▶ ACTIVITY: Each line of the data that mentions the string "demonstrated" needs to be identified and copied.

▶ DATA:

%%

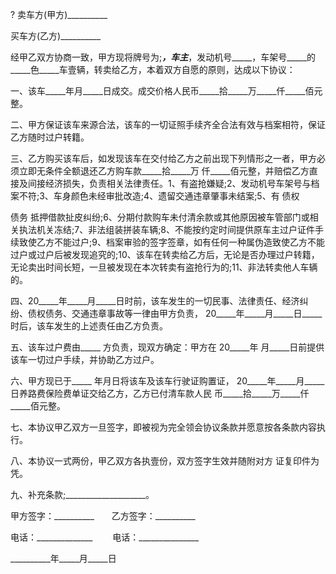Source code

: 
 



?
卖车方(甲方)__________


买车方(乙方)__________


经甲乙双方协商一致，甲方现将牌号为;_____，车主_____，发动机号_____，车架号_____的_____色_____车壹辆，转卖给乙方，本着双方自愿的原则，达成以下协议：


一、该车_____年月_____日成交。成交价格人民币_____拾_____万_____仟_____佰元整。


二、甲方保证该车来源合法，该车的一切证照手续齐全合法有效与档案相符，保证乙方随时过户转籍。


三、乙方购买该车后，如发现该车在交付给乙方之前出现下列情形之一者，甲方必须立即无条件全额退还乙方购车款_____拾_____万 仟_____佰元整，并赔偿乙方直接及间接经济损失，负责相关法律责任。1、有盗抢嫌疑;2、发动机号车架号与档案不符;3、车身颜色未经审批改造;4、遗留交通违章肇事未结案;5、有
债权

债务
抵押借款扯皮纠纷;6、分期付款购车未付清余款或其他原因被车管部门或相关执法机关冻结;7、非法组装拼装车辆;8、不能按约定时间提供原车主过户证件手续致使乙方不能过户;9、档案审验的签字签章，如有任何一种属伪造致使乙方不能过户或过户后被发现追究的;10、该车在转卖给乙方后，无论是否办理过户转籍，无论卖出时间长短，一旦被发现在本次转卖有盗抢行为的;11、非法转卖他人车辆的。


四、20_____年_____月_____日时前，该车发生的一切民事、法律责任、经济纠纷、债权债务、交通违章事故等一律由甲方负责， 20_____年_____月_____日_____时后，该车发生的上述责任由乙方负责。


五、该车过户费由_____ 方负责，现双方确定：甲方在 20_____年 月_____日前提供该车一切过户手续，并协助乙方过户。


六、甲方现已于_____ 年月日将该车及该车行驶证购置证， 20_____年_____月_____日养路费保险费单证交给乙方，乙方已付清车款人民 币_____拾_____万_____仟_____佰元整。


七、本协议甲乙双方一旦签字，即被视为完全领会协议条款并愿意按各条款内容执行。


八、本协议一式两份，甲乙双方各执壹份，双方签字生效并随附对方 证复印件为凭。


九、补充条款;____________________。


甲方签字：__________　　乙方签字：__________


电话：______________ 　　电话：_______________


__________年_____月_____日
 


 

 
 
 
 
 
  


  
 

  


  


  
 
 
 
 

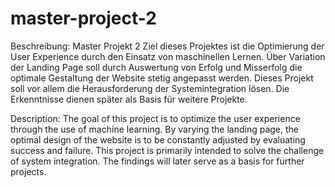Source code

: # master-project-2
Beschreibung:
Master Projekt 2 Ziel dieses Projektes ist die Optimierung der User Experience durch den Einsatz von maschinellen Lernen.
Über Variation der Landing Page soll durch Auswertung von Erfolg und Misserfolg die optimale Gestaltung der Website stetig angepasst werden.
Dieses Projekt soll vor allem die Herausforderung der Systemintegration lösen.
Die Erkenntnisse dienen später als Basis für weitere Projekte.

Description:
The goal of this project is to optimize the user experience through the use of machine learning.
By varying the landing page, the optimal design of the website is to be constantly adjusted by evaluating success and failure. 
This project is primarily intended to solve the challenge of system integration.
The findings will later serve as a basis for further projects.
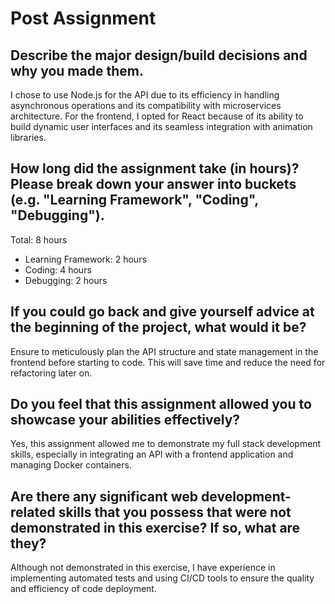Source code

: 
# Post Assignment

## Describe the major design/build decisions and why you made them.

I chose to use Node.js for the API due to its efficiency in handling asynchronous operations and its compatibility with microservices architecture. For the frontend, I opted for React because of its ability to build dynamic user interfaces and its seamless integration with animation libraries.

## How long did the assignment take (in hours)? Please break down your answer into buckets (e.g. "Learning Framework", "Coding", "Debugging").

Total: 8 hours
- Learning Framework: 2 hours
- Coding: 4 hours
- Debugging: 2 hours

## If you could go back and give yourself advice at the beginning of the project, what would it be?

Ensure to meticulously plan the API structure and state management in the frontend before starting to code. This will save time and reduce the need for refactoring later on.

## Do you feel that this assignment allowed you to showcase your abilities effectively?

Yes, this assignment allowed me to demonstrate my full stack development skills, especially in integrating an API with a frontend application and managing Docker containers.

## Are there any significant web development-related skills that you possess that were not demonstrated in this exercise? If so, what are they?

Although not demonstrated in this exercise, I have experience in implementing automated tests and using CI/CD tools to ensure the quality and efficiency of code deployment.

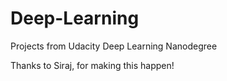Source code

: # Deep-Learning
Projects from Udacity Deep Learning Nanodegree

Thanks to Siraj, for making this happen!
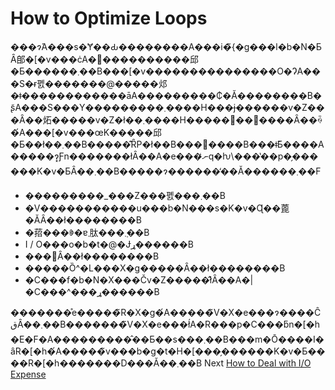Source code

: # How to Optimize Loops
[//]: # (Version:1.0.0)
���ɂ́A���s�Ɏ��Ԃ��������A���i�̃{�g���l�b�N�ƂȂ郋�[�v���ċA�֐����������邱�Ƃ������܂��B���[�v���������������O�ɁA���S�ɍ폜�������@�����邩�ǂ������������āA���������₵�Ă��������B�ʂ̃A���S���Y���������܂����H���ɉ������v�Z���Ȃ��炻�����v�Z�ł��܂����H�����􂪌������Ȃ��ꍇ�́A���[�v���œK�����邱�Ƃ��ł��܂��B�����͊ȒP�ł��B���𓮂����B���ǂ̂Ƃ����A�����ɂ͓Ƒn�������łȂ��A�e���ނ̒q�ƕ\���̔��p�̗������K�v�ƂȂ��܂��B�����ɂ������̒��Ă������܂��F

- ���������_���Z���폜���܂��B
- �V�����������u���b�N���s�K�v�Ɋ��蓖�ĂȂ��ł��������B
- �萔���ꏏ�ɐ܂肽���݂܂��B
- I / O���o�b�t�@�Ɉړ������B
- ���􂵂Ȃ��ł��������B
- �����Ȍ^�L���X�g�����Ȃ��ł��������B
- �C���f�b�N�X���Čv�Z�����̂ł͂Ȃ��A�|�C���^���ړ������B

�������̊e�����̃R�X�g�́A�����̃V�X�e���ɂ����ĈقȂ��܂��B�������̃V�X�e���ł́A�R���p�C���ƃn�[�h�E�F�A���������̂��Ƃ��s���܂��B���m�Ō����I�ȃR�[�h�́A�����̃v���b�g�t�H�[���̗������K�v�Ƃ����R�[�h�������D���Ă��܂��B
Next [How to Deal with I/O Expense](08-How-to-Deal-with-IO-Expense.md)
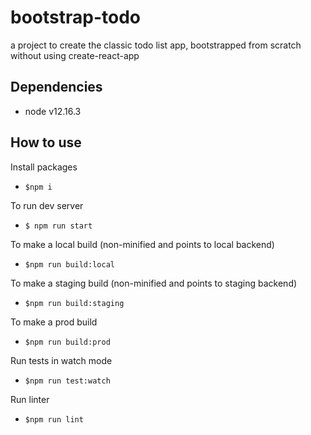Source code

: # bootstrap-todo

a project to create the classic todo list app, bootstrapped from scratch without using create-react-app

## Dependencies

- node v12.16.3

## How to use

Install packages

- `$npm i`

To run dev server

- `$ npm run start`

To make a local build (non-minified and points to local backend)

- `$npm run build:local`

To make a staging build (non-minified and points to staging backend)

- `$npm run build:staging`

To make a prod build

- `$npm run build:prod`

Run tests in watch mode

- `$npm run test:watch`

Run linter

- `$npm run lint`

%%
%%

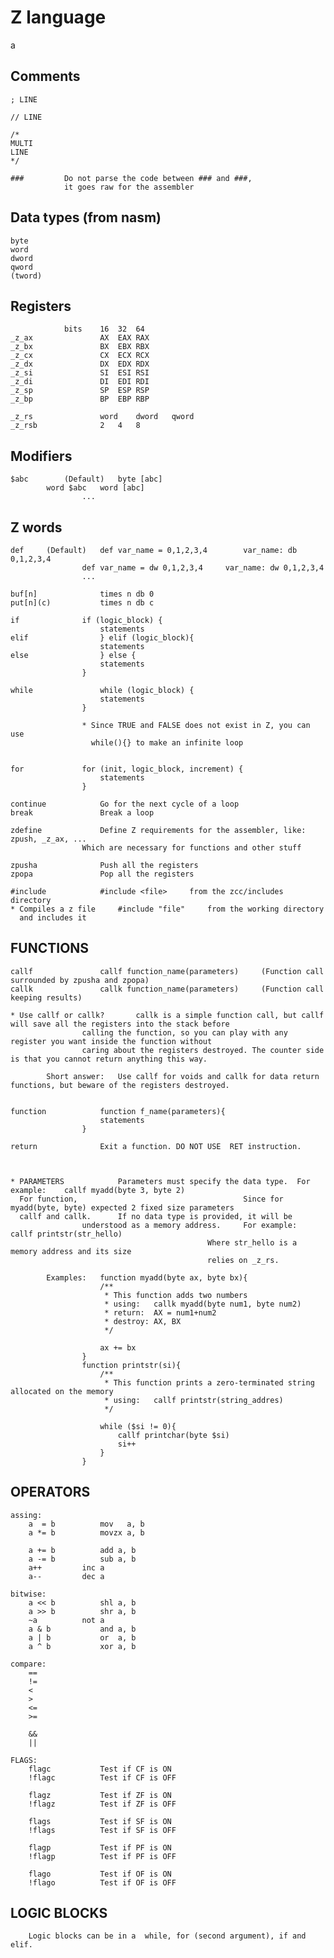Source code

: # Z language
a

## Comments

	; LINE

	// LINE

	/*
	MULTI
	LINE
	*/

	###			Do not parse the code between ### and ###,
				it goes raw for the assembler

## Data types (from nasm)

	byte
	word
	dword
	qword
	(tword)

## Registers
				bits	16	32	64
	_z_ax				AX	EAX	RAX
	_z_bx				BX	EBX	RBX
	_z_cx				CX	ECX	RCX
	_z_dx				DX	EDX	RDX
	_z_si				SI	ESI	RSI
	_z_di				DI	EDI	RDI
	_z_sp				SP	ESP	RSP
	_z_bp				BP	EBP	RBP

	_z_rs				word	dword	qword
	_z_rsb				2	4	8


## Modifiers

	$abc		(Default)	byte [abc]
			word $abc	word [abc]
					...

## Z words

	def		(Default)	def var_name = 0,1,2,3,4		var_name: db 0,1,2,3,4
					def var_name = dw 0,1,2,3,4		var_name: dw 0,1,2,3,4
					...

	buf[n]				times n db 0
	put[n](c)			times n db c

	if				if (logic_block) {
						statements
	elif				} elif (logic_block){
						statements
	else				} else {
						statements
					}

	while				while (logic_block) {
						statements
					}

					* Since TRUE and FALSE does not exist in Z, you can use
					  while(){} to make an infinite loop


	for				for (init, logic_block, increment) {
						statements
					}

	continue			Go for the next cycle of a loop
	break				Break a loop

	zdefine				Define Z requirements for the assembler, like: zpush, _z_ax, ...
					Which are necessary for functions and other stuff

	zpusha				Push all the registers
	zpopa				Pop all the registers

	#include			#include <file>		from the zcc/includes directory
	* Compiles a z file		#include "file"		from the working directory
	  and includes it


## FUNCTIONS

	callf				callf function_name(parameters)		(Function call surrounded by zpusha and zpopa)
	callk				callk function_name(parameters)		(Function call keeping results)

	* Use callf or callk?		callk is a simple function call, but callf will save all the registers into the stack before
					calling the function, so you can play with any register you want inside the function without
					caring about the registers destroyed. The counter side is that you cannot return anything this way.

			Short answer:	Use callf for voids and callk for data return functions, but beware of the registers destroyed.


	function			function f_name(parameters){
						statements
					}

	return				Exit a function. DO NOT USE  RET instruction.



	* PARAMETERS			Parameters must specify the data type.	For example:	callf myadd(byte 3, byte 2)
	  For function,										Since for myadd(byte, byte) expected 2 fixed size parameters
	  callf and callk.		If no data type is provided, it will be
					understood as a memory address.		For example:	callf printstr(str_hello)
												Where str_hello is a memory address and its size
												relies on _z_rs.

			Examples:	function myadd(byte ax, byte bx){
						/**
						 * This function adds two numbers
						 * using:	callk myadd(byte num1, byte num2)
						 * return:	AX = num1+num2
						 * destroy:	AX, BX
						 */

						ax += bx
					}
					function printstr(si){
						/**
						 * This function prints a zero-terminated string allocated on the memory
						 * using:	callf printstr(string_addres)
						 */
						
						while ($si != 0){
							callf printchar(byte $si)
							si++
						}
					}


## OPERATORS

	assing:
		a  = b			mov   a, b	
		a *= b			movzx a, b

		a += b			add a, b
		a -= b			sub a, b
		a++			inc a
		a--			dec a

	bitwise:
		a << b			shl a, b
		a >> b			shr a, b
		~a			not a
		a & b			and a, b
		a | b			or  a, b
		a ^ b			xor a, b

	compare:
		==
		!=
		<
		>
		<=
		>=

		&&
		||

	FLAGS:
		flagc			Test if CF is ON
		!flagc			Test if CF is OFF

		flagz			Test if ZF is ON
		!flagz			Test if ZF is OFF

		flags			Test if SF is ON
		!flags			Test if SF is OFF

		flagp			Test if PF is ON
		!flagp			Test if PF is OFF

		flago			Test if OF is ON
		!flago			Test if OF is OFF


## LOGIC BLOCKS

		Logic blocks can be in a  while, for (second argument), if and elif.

%%
%%

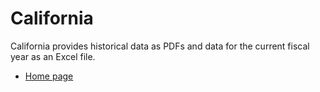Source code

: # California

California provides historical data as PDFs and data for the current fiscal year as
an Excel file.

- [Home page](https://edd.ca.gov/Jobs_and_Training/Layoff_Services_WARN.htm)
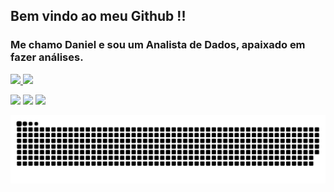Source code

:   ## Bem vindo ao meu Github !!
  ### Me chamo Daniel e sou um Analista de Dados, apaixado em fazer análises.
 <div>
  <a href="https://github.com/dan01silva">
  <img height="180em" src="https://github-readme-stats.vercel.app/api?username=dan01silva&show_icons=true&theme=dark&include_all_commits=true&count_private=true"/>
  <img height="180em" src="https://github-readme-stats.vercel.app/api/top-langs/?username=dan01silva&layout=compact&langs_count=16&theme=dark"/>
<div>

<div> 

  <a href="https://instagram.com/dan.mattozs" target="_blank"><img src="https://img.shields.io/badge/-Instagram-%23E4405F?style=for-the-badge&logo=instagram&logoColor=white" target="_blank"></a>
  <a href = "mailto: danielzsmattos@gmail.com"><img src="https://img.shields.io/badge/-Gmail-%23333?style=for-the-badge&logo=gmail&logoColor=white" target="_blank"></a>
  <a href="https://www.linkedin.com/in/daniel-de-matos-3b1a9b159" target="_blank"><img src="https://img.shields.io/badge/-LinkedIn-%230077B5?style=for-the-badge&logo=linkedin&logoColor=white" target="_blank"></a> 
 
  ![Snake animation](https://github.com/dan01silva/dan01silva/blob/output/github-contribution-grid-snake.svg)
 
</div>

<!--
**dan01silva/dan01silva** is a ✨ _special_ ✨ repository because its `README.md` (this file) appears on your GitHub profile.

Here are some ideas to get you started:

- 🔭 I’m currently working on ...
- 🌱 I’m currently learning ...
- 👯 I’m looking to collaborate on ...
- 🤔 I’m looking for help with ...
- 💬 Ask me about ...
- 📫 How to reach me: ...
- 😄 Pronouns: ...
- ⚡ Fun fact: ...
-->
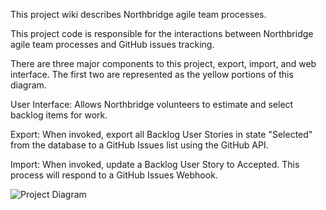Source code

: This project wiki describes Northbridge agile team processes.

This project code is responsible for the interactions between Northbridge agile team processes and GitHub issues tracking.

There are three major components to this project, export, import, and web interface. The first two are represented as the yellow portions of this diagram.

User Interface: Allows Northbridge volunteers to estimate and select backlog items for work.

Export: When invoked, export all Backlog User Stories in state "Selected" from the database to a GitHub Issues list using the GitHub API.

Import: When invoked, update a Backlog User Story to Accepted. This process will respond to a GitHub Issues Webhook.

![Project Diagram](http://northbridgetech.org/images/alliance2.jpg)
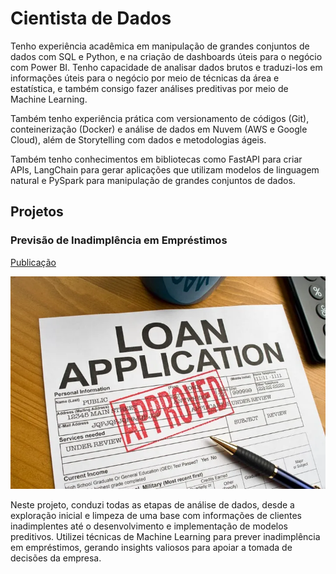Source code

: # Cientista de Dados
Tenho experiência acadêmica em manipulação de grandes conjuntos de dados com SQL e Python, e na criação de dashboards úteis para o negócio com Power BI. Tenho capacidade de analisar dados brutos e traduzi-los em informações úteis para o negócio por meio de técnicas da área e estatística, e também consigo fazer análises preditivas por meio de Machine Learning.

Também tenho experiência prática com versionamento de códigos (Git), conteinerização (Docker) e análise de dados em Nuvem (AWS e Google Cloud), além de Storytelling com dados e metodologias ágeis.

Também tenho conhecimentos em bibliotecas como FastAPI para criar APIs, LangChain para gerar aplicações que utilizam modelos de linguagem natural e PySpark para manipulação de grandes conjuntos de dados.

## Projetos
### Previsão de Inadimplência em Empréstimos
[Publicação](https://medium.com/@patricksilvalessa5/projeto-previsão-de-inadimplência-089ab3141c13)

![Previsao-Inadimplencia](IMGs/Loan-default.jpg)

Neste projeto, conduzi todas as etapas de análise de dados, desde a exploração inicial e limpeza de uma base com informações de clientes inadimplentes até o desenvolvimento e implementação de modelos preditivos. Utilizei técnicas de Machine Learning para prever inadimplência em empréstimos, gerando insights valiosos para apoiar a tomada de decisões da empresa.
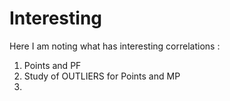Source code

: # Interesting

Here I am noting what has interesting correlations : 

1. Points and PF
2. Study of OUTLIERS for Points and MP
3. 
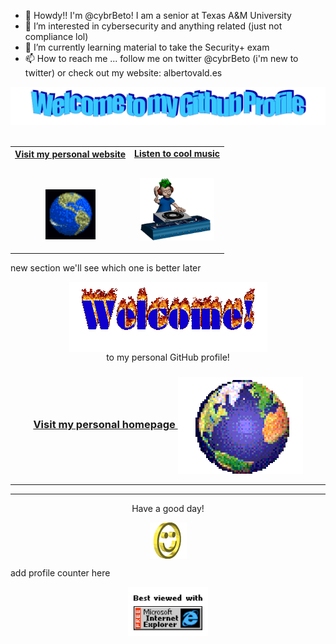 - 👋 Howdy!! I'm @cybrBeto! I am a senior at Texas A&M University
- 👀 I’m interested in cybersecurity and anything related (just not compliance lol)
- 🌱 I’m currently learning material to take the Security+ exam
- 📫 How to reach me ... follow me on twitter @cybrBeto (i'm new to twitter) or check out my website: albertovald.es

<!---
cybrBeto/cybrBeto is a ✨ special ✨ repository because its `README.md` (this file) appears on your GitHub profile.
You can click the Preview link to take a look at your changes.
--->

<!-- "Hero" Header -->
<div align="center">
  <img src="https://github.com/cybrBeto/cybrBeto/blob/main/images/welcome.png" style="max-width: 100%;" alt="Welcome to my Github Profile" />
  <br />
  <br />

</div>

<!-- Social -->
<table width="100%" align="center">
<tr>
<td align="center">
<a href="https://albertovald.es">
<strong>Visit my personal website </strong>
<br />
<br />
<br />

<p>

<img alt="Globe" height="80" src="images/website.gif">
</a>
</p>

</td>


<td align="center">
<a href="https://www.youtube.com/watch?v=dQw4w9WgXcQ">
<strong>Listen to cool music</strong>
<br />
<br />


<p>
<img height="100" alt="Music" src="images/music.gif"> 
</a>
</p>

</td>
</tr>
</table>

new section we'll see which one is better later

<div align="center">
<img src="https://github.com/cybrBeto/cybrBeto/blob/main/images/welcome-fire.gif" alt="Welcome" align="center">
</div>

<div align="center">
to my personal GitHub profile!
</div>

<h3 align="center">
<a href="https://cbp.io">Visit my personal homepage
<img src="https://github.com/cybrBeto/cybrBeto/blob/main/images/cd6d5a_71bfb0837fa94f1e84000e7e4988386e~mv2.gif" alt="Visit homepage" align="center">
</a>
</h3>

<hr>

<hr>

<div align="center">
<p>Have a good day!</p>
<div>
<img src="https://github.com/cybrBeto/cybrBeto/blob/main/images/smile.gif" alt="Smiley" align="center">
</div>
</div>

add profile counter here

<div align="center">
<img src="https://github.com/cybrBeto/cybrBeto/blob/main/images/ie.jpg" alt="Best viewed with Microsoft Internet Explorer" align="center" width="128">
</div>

%%

▶ OUTPUT BELOW:
## Are there any significant web development-related skills that you possess that were not demonstrated in this exercise? If so, what are they?
Although not demonstrated in this exercise, I have experience in implementing automated tests and using CI/CD tools to ensure the quality and efficiency of code deployment.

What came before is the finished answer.